Night Gallery season 2 episode 5: The Phantom Farmhouse/Silent Snow, Secret Snow

Night Gallery works best when it’s longer stories and not — am I a broken record yet? — the excruciating black out shorts. This episode also has a more experimental first story and I love when the show tries to break new ground.

“The Phantom Farmhouse” is about a sanitarium that allows its patients to roam outside for therapy.  When one of them is killed another patient named Gideon (David Carradine) claims that a girl who lives nearby named Mildred Squire (Linda Marsh, Freebie and the BeanThe Dark Secret of Harvest Home) is the murderer. Doctor Joel Winter (David McCallum, three years removed from The Man from U.N.C.L.E.) refuses to believe that this could be true once he glimpses how gorgeous she is.

Directed by Jeannot Szwarc, written by Halsted Welles and based on a short story by Seabury Quinn, this is shot in a surreal style and Carradine is perfect as a character who feels like the antagonist but stay with it. I also read this referred to as a pre-80s werewolf story, as special effects made a leap in 1981, the year of the werewolf movie, but this still works for me.

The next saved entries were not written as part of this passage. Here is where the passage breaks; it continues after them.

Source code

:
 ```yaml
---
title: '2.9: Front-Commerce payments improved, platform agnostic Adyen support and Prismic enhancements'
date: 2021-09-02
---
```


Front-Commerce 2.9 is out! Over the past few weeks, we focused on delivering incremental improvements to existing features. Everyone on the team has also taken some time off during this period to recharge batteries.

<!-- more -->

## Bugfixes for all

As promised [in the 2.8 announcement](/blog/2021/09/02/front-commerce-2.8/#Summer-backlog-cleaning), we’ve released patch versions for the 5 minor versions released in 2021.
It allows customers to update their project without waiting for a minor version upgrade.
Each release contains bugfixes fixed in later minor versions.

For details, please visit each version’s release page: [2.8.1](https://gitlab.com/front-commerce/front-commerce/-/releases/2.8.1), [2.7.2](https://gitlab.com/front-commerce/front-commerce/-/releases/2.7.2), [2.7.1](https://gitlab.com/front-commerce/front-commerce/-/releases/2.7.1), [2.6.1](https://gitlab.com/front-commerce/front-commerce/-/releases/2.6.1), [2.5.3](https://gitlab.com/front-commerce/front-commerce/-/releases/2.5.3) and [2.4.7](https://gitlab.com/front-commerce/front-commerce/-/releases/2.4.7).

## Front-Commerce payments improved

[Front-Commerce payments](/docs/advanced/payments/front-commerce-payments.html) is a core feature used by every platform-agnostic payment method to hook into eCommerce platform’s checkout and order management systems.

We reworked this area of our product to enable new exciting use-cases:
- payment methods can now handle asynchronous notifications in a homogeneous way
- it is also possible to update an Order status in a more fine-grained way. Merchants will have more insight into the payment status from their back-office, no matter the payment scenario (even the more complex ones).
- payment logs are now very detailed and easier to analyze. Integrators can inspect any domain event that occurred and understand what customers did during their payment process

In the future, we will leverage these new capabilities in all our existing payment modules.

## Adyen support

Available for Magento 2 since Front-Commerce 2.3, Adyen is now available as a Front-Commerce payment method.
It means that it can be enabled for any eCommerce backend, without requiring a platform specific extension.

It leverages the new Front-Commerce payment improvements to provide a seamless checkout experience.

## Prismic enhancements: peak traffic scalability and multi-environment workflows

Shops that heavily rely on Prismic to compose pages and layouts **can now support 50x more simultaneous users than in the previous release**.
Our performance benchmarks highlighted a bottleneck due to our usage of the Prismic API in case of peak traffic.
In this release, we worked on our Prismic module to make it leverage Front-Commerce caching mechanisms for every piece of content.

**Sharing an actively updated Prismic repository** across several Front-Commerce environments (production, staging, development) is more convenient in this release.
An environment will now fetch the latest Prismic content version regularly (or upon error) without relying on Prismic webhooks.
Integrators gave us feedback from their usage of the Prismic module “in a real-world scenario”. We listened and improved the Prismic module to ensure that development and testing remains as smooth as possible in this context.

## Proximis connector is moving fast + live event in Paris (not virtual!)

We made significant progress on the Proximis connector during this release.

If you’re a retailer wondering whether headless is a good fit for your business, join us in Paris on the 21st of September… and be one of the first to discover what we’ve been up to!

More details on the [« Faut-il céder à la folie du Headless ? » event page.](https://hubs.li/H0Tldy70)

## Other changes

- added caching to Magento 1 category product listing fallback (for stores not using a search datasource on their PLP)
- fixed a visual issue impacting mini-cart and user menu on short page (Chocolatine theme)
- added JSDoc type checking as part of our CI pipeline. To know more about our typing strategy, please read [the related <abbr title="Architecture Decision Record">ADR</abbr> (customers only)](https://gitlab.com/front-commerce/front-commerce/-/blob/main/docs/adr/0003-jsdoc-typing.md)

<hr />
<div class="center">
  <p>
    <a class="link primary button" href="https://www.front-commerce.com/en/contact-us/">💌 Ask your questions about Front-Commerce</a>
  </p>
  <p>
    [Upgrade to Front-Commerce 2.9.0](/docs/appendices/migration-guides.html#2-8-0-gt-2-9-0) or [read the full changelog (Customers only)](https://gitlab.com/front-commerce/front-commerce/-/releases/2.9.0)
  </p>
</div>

Conrad Aiken’s best-known short story, “Silent Snow, Secret Snow,” was originally filmed as a 17-minute short movie produced by Gene Kearney. Kearney directed this story for Night Gallery and it’s a haunting tale of a boy who chooses the world of dreams and snow to the dirty real place that reality offers. It’s made even better because Orson Welles is the perfect narrator.

Paul Hasleman (Radames Pera) withdraws from our world when he starts to care about just one thing: the snow. Much like other Serling presentations that used fantasy or science fiction to explain issues of racism, this is an incredibly stirring tale of a boy with developmental issues that is failed by everyone. Kearney also wrote the teleplay for this and this is perhaps his finest work and amongst the best of Night Gallery.

This whole episode is what I want this show to be. My frustration when it isn’t aside, being able to enjoy this near-perfect journey into the Night Gallery is why I continue to champion this classic show.